Wednesday, March 10, 2010

Interstate Nowhere

A lonely road in the hills of Judea

Interstate Nowhere

I ride.
I have ridden.
I ride.
I have seen.
I have seen not.
I have been removed.
I rip through the current, I see nothing. I go somewhere,
I’ve been nowhere.

Completely removed from the living and the breathing I have traversed a significant part of this country. I traveled 1200 miles to New York City, only to have seen the paint, yellow and white; the reflection of my light in the signs, green, blue, brown, red… ensconced in leather, surrounded by metal and concrete, others encased in cheap Japanese plastic.

I rode.

Alongside of them who have no idea of what or who they are, from where they are and where they might be going. I knew where I was going, they knew not that of me.
I passed through Wisconsin and have seen no cheese.
I rode through Illinois and saw only the silhouette of Chicago as the foreground, shadow covered opening act of Lake Michigan’s glimmer that night.

Do people live there?

How hath those towers arisen so high, and by whom?
I passed through Indiana, steel mills all around yet I saw no steel, I saw no glaring furnaces; the sweat drenched faces of men on their eleventh hour were as hidden to me as green lined promenades of the countless universities, the students… the composition of the state was to me an enigma, I believed that there must be some substance to the sate, but it exists in the minds of other men, to me it is just a story, one which I must believe but have no foundation on which to create an opinion, a bias, a love or hatred, Indiana passed me by.

As did Ohio.

As I entered the green, rolling hills of the Pennsylvanian valleys, big dips in the road, big winding road, fresh air, rivers, independence, where it was conceived and brought forth to the nation, the place from where we said: “let us not be ruled by some unseen, unheard force…” and yet I did not see and I did not hear, other than the gentle roar of my machine as it climbed yet another hill, I know not of what that fateful day has brought to the descendants who still live, somewhere here, in Philadelphia perhaps, in Pittsburg, in Erie…
The road gradually turned into New Jersey, I did not notice.
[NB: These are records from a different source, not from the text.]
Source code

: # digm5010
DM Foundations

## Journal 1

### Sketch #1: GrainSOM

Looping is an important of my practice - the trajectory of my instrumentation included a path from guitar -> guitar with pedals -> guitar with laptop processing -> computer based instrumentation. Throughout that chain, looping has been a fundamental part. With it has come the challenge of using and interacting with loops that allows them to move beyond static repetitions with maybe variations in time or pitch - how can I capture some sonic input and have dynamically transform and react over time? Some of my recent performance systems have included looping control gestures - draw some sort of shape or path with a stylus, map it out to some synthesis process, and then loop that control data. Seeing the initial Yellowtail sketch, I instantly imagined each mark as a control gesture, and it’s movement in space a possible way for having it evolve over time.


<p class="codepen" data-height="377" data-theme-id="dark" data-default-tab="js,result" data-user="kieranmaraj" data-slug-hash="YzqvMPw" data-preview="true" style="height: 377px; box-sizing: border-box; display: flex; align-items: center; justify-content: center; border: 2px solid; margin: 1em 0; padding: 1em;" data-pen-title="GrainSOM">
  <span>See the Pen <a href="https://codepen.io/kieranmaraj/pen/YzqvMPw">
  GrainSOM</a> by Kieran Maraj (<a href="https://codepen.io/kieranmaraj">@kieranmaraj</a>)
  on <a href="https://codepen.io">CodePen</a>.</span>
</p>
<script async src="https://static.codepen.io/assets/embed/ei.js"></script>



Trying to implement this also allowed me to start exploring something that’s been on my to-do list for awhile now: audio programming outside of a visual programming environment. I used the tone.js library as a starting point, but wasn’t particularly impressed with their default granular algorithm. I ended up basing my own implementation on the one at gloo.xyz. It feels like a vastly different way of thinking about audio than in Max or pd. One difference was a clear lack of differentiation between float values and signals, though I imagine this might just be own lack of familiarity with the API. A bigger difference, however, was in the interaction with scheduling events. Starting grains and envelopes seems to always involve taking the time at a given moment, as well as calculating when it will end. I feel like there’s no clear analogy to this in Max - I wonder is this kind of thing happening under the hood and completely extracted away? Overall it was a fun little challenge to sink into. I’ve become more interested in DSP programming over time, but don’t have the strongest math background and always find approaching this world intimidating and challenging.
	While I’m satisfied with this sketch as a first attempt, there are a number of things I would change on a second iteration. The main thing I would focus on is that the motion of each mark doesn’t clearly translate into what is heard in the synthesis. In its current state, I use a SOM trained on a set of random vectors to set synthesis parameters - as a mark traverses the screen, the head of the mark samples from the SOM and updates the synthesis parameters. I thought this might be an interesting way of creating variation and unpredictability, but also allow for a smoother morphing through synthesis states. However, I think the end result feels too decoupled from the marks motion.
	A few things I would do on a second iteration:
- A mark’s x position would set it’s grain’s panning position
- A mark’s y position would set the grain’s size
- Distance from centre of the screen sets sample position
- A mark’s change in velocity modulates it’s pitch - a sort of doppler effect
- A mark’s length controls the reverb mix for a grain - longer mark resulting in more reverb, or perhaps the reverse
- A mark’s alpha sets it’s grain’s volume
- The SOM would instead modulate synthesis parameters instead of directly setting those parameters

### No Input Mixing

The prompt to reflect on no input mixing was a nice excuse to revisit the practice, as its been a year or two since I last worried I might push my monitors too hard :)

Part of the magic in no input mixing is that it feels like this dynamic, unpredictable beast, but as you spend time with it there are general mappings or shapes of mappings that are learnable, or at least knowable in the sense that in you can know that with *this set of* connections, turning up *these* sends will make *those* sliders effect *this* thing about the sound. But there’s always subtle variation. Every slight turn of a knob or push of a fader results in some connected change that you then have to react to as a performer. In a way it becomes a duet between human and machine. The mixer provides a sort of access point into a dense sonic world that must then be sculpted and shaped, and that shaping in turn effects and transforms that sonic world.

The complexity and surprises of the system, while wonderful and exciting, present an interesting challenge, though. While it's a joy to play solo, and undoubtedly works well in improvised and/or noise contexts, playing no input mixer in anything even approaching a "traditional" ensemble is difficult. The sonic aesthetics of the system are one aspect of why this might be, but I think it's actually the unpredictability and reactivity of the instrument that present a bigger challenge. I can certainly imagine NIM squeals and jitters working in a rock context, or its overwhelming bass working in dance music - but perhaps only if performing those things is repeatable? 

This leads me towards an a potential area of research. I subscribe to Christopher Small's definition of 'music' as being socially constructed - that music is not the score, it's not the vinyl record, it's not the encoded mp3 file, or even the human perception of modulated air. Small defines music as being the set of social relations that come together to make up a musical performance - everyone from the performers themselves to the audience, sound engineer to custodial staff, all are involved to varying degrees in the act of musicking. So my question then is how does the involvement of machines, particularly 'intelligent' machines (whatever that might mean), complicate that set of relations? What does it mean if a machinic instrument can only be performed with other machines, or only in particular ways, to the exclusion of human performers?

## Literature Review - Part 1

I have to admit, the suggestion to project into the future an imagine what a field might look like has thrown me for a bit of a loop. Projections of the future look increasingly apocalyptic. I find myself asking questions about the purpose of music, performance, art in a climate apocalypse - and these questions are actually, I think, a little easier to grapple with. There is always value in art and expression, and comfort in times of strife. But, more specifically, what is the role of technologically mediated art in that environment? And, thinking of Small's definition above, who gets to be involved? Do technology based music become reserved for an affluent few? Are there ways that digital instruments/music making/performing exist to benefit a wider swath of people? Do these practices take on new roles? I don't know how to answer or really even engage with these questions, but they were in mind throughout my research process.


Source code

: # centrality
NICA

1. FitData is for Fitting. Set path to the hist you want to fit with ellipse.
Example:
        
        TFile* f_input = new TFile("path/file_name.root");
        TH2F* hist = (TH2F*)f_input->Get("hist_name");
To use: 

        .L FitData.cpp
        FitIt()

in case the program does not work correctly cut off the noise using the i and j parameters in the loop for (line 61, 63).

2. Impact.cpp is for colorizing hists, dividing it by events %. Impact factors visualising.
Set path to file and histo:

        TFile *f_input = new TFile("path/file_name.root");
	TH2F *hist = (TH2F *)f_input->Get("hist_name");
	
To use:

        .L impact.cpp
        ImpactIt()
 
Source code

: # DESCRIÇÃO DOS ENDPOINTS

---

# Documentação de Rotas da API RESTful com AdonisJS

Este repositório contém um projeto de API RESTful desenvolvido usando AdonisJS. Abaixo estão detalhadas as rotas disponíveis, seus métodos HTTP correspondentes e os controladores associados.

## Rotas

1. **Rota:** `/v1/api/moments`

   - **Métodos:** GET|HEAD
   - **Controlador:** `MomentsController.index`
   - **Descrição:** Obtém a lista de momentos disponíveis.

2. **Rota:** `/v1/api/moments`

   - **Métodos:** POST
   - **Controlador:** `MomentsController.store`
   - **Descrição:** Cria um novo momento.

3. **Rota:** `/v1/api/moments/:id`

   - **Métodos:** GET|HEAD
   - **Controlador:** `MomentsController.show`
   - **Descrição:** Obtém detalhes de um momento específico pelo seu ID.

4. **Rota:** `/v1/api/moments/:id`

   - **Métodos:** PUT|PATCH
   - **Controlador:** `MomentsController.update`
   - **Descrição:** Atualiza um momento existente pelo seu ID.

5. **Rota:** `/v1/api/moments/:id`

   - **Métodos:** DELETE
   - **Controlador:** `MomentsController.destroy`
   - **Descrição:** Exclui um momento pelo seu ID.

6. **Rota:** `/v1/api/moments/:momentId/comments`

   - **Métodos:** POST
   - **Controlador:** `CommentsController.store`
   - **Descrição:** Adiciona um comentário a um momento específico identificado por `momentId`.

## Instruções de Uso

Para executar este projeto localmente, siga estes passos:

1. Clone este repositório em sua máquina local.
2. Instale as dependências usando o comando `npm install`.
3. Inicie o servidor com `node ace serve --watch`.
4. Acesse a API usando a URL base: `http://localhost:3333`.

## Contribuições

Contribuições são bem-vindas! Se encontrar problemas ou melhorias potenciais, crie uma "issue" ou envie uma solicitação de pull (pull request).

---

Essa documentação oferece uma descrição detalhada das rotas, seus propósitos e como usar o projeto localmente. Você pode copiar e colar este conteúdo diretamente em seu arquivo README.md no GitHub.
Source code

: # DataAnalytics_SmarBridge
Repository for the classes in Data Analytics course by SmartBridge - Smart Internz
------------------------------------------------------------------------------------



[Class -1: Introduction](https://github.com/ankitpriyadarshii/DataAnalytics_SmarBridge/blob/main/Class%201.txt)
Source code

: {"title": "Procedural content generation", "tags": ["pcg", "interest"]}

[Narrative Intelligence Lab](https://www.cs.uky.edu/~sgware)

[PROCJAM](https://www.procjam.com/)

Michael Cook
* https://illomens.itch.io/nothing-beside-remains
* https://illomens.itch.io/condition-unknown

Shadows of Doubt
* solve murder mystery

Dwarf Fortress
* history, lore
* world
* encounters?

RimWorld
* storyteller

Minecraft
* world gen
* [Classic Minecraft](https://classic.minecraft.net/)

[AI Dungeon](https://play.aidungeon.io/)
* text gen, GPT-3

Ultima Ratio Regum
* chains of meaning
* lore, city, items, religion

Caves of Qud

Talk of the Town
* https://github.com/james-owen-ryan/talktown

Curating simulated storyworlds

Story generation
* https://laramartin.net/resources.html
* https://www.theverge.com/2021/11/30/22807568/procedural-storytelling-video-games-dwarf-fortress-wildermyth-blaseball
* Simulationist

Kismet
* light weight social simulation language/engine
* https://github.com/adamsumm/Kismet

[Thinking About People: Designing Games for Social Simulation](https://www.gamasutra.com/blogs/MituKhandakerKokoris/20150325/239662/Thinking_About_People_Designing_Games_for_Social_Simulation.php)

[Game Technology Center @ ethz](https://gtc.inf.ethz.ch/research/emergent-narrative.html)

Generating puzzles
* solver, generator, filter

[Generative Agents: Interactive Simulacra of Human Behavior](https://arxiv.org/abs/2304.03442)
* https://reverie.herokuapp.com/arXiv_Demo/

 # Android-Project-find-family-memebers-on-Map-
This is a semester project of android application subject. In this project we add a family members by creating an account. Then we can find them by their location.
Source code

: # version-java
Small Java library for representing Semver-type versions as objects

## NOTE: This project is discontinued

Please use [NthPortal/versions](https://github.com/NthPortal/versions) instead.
It was just as hilly and winding as before, I smelled no difference, I felt no difference, I chanced upon a sign that said “welcome to New Jersey” and so I knew where I was.
Locked into the interstate, locked by semi’s driven by faceless men, surrounded by cars with faceless drivers, some mothers I’m sure with screaming kids in the back, some doctors on the way to an emergency, a lawyer just off from court, some mechanic analyzing what could be wrong with my black steel horse as I roared passed him…or maybe there were no people at all, maybe there were no cars, maybe I just got to New York by way of my imagination, perhaps there is nothing between here and Minneapolis.

How can I know?

The interstate has blocked from me all knowledge of our land, I am no more full of memories and insights, stories and dreams than when I left my house with my mother standing in the door step waving me off.
I traversed one half of my beautiful country, so diverse with…I don’t know what -
I wish I did - the interstate brought me nowhere.